▶ [Task brief]: Taking the material as a whole, state how many of its lines contain "search". Write the number and nothing more.

▶ [Input data]:
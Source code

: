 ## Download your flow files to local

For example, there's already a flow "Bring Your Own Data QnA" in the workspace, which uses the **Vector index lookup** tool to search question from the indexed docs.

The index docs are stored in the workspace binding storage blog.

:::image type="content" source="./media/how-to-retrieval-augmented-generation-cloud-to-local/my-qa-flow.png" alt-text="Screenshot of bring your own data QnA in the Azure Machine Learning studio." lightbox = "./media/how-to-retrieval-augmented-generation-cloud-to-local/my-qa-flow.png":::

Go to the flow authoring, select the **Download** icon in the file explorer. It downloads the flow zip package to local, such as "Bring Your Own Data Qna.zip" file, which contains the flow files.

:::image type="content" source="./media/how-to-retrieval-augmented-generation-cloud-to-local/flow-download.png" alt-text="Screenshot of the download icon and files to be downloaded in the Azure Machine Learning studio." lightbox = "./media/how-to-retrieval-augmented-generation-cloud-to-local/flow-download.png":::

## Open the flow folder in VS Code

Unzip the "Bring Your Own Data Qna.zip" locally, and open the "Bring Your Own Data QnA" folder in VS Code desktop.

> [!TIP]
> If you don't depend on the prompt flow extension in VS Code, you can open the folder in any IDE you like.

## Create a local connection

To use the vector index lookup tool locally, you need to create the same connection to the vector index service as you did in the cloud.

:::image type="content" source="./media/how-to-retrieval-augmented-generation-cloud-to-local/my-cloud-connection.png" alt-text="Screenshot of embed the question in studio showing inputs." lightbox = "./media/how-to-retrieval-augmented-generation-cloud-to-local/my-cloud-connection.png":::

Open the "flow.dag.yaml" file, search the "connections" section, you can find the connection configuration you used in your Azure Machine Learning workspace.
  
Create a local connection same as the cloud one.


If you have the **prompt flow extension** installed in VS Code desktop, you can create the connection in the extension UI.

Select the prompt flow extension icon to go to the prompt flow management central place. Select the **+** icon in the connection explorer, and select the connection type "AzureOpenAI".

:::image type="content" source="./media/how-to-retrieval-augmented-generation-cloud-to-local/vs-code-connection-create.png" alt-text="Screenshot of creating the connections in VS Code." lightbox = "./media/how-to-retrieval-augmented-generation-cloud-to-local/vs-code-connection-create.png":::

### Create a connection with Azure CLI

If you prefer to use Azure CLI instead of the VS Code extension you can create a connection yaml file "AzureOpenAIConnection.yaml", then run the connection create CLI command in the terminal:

▶ [Expected output]: 2